### Extracted information
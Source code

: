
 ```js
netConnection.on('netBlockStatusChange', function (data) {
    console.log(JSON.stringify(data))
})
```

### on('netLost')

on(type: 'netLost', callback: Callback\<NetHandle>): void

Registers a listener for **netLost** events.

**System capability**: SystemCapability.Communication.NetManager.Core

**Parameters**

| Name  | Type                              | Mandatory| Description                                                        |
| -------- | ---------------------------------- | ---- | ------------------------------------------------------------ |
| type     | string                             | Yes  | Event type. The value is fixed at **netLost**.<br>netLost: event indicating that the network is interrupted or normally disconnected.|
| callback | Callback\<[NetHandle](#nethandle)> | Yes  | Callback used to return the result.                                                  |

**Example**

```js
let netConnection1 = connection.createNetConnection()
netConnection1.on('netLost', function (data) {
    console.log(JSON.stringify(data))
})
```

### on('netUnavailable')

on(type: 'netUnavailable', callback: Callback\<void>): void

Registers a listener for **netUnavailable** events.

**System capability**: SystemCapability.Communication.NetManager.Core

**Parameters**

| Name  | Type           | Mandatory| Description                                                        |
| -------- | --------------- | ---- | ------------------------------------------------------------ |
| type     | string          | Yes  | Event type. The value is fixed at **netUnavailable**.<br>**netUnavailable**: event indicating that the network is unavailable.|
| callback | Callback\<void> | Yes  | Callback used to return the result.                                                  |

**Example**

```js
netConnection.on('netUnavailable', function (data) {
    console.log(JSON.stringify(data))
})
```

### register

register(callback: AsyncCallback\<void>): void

### What is needed
For each line in the records that holds "used", show that line as it stands.

### Written solution
| callback | Callback\<[NetHandle](#nethandle)> | Yes  | Callback used to return the result.                                                  |
| callback | Callback\<void> | Yes  | Callback used to return the result.                                                  |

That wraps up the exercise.